TASK INPUT START
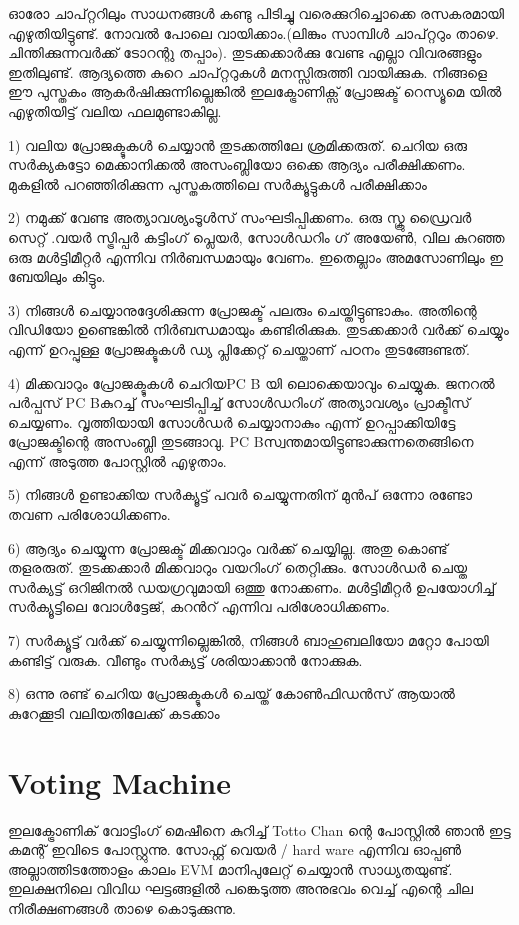 \documentclass[10pt,a4paper]{report}
\begin{document}
      ഓരോ ചാപ്റ്ററിലും സാധനങ്ങൾ കണ്ടു പിടിച്ചു വരെക്കുറിച്ചൊക്കെ രസകരമായി എഴുതിയിട്ടുണ്ട്. നോവൽ പോലെ വായിക്കാം.(ലിങ്കും സാമ്പിൾ ചാപ്റ്ററും താഴെ. ചിന്തിക്കുന്നവർക്ക് ടോറന്റു തപ്പാം). തുടക്കക്കാർക്കു വേണ്ട എല്ലാ വിവരങ്ങളും ഇതിലുണ്ട്. ആദ്യത്തെ കുറെ ചാപ്റ്ററുകൾ മനസ്സിരുത്തി വായിക്കുക. നിങ്ങളെ ഈ പുസ്തകം ആകർഷിക്കുന്നില്ലെങ്കിൽ ഇലക്ട്രോണിക്സ് പ്രോജക്ട് റെസ്യൂമെ യിൽ എഴുതിയിട്ട് വലിയ ഫലമുണ്ടാകില്ല.
      
       1) വലിയ പ്രോജക്ടുകൾ ചെയ്യാൻ തുടക്കത്തിലേ ശ്രമിക്കരുത്. ചെറിയ ഒരു സർക്യകട്ടോ മെക്കാനിക്കൽ അസംബ്ലിയോ ഒക്കെ ആദ്യം പരീക്ഷിക്കണം. മുകളിൽ പറഞ്ഞിരിക്കുന്ന പുസ്തകത്തിലെ സർക്യൂട്ടുകൾ പരീക്ഷിക്കാം 
       
       2) നമുക്ക് വേണ്ട അത്യാവശ്യംടൂൾസ് സംഘടിപ്പിക്കണം. ഒരു സ്ക്രു ഡ്രൈവർ സെറ്റ് .വയർ സ്ട്രിപ്പർ കട്ടിംഗ് പ്ലെയർ, സോൾഡറിം ഗ് അയേൺ, വില കുറഞ്ഞ ഒരു മൾട്ടിമീറ്റർ എന്നിവ നിർബന്ധമായും വേണം. ഇതെല്ലാം അമസോണിലും ഇ ബേയിലും കിട്ടും. 
       
       3) നിങ്ങൾ ചെയ്യാനുദ്ദേശിക്കുന്ന പ്രോജക്ട് പലരും ചെയ്തിട്ടുണ്ടാകും. അതിന്റെ വിഡിയോ ഉണ്ടെങ്കിൽ നിർബന്ധമായും കണ്ടിരിക്കുക. തുടക്കക്കാർ വർക്ക് ചെയ്യും എന്ന് ഉറപ്പുള്ള പ്രോജക്ടുകൾ ഡ്യ പ്ലിക്കേറ്റ് ചെയ്താണ് പഠനം തുടങ്ങേണ്ടത്. 
       
       4) മിക്കവാറും പ്രോജക്ടുകൾ ചെറിയPC B യി ലൊക്കെയാവും ചെയ്യുക. ജനറൽ പർപ്പസ് PC Bകുറച്ച് സംഘടിപ്പിച്ച് സോൾഡറിംഗ് അത്യാവശ്യം പ്രാക്ടീസ് ചെയ്യണം. വൃത്തിയായി സോൾഡർ ചെയ്യാനാകും എന്ന് ഉറപ്പാക്കിയിട്ടേ പ്രോജക്ടിന്റെ അസംബ്ലി തുടങ്ങാവു. PC Bസ്വന്തമായിട്ടുണ്ടാക്കുന്നതെങ്ങിനെ എന്ന് അടുത്ത പോസ്റ്റിൽ എഴുതാം.
       
        5) നിങ്ങൾ ഉണ്ടാക്കിയ സർക്യൂട്ട് പവർ ചെയ്യുന്നതിന് മുൻപ് ഒന്നോ രണ്ടോ തവണ പരിശോധിക്കണം. 
        
        6) ആദ്യം ചെയ്യുന്ന പ്രോജക്ട് മിക്കവാറും വർക്ക് ചെയ്യില്ല. അതു കൊണ്ട് തളരരുത്. തുടക്കക്കാർ മിക്കവാറും വയറിംഗ് തെറ്റിക്കും. സോൾഡർ ചെയ്ത സർക്യട്ട് ഒറിജിനൽ ഡയഗ്രവുമായി ഒത്തു നോക്കണം. മൾട്ടിമീറ്റർ ഉപയോഗിച്ച് സർക്യൂട്ടിലെ വോൾട്ടേജ്, കറൻറ് എന്നിവ പരിശോധിക്കണം. 
        
        7) സർക്യൂട്ട് വർക്ക് ചെയ്യുന്നില്ലെങ്കിൽ, നിങ്ങൾ ബാഹുബലിയോ മറ്റോ പോയി കണ്ടിട്ട് വരുക. വീണ്ടും സർക്യട്ട് ശരിയാക്കാൻ നോക്കുക. 
        
        8) ഒന്നു രണ്ട് ചെറിയ പ്രോജക്ടുകൾ ചെയ്ത് കോൺഫിഡൻസ് ആയാൽ കുറേക്കൂടി വലിയതിലേക്ക് കടക്കാം
    
   
    
    \section{Voting Machine}
    ഇലക്ട്രോണിക് വോട്ടിംഗ് മെഷീനെ കുറിച്ച് Totto Chan ന്റെ പോസ്റ്റിൽ ഞാൻ ഇട്ട കമന്റ് ഇവിടെ പോസ്റ്റുന്നു. സോഫ്റ്റ് വെയർ / hard ware എന്നിവ ഓപ്പൺ അല്ലാത്തിടത്തോളം കാലം EVM മാനിപുലേറ്റ് ചെയ്യാൻ സാധ്യതയുണ്ട്. ഇലക്ഷനിലെ വിവിധ ഘട്ടങ്ങളിൽ പങ്കെടുത്ത അനുഭവം വെച്ച് എന്റെ ചില നിരീക്ഷണങ്ങൾ താഴെ കൊടുക്കുന്നു.
    
\end{document}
TASK INPUT END
# [ASSIGNMENT]
Return all records above verbatim without their pictures.

# [SOLUTION FOR THIS PROBLEM]
 \documentclass[10pt,a4paper]{report}
\begin{document}
      ഓരോ ചാപ്റ്ററിലും സാധനങ്ങൾ കണ്ടു പിടിച്ചു വരെക്കുറിച്ചൊക്കെ രസകരമായി എഴുതിയിട്ടുണ്ട്. നോവൽ പോലെ വായിക്കാം.(ലിങ്കും സാമ്പിൾ ചാപ്റ്ററും താഴെ. ചിന്തിക്കുന്നവർക്ക് ടോറന്റു തപ്പാം). തുടക്കക്കാർക്കു വേണ്ട എല്ലാ വിവരങ്ങളും ഇതിലുണ്ട്. ആദ്യത്തെ കുറെ ചാപ്റ്ററുകൾ മനസ്സിരുത്തി വായിക്കുക. നിങ്ങളെ ഈ പുസ്തകം ആകർഷിക്കുന്നില്ലെങ്കിൽ ഇലക്ട്രോണിക്സ് പ്രോജക്ട് റെസ്യൂമെ യിൽ എഴുതിയിട്ട് വലിയ ഫലമുണ്ടാകില്ല.
      
       1) വലിയ പ്രോജക്ടുകൾ ചെയ്യാൻ തുടക്കത്തിലേ ശ്രമിക്കരുത്. ചെറിയ ഒരു സർക്യകട്ടോ മെക്കാനിക്കൽ അസംബ്ലിയോ ഒക്കെ ആദ്യം പരീക്ഷിക്കണം. മുകളിൽ പറഞ്ഞിരിക്കുന്ന പുസ്തകത്തിലെ സർക്യൂട്ടുകൾ പരീക്ഷിക്കാം 
       
       2) നമുക്ക് വേണ്ട അത്യാവശ്യംടൂൾസ് സംഘടിപ്പിക്കണം. ഒരു സ്ക്രു ഡ്രൈവർ സെറ്റ് .വയർ സ്ട്രിപ്പർ കട്ടിംഗ് പ്ലെയർ, സോൾഡറിം ഗ് അയേൺ, വില കുറഞ്ഞ ഒരു മൾട്ടിമീറ്റർ എന്നിവ നിർബന്ധമായും വേണം. ഇതെല്ലാം അമസോണിലും ഇ ബേയിലും കിട്ടും. 
       
       3) നിങ്ങൾ ചെയ്യാനുദ്ദേശിക്കുന്ന പ്രോജക്ട് പലരും ചെയ്തിട്ടുണ്ടാകും. അതിന്റെ വിഡിയോ ഉണ്ടെങ്കിൽ നിർബന്ധമായും കണ്ടിരിക്കുക. തുടക്കക്കാർ വർക്ക് ചെയ്യും എന്ന് ഉറപ്പുള്ള പ്രോജക്ടുകൾ ഡ്യ പ്ലിക്കേറ്റ് ചെയ്താണ് പഠനം തുടങ്ങേണ്ടത്. 
       
       4) മിക്കവാറും പ്രോജക്ടുകൾ ചെറിയPC B യി ലൊക്കെയാവും ചെയ്യുക. ജനറൽ പർപ്പസ് PC Bകുറച്ച് സംഘടിപ്പിച്ച് സോൾഡറിംഗ് അത്യാവശ്യം പ്രാക്ടീസ് ചെയ്യണം. വൃത്തിയായി സോൾഡർ ചെയ്യാനാകും എന്ന് ഉറപ്പാക്കിയിട്ടേ പ്രോജക്ടിന്റെ അസംബ്ലി തുടങ്ങാവു. PC Bസ്വന്തമായിട്ടുണ്ടാക്കുന്നതെങ്ങിനെ എന്ന് അടുത്ത പോസ്റ്റിൽ എഴുതാം.
       
        5) നിങ്ങൾ ഉണ്ടാക്കിയ സർക്യൂട്ട് പവർ ചെയ്യുന്നതിന് മുൻപ് ഒന്നോ രണ്ടോ തവണ പരിശോധിക്കണം. 
        
        6) ആദ്യം ചെയ്യുന്ന പ്രോജക്ട് മിക്കവാറും വർക്ക് ചെയ്യില്ല. അതു കൊണ്ട് തളരരുത്. തുടക്കക്കാർ മിക്കവാറും വയറിംഗ് തെറ്റിക്കും. സോൾഡർ ചെയ്ത സർക്യട്ട് ഒറിജിനൽ ഡയഗ്രവുമായി ഒത്തു നോക്കണം. മൾട്ടിമീറ്റർ ഉപയോഗിച്ച് സർക്യൂട്ടിലെ വോൾട്ടേജ്, കറൻറ് എന്നിവ പരിശോധിക്കണം. 
        
        7) സർക്യൂട്ട് വർക്ക് ചെയ്യുന്നില്ലെങ്കിൽ, നിങ്ങൾ ബാഹുബലിയോ മറ്റോ പോയി കണ്ടിട്ട് വരുക. വീണ്ടും സർക്യട്ട് ശരിയാക്കാൻ നോക്കുക. 
        
        8) ഒന്നു രണ്ട് ചെറിയ പ്രോജക്ടുകൾ ചെയ്ത് കോൺഫിഡൻസ് ആയാൽ കുറേക്കൂടി വലിയതിലേക്ക് കടക്കാം
    
   
    
    \section{Voting Machine}
    ഇലക്ട്രോണിക് വോട്ടിംഗ് മെഷീനെ കുറിച്ച് Totto Chan ന്റെ പോസ്റ്റിൽ ഞാൻ ഇട്ട കമന്റ് ഇവിടെ പോസ്റ്റുന്നു. സോഫ്റ്റ് വെയർ / hard ware എന്നിവ ഓപ്പൺ അല്ലാത്തിടത്തോളം കാലം EVM മാനിപുലേറ്റ് ചെയ്യാൻ സാധ്യതയുണ്ട്. ഇലക്ഷനിലെ വിവിധ ഘട്ടങ്ങളിൽ പങ്കെടുത്ത അനുഭവം വെച്ച് എന്റെ ചില നിരീക്ഷണങ്ങൾ താഴെ കൊടുക്കുന്നു.
    
\end{document}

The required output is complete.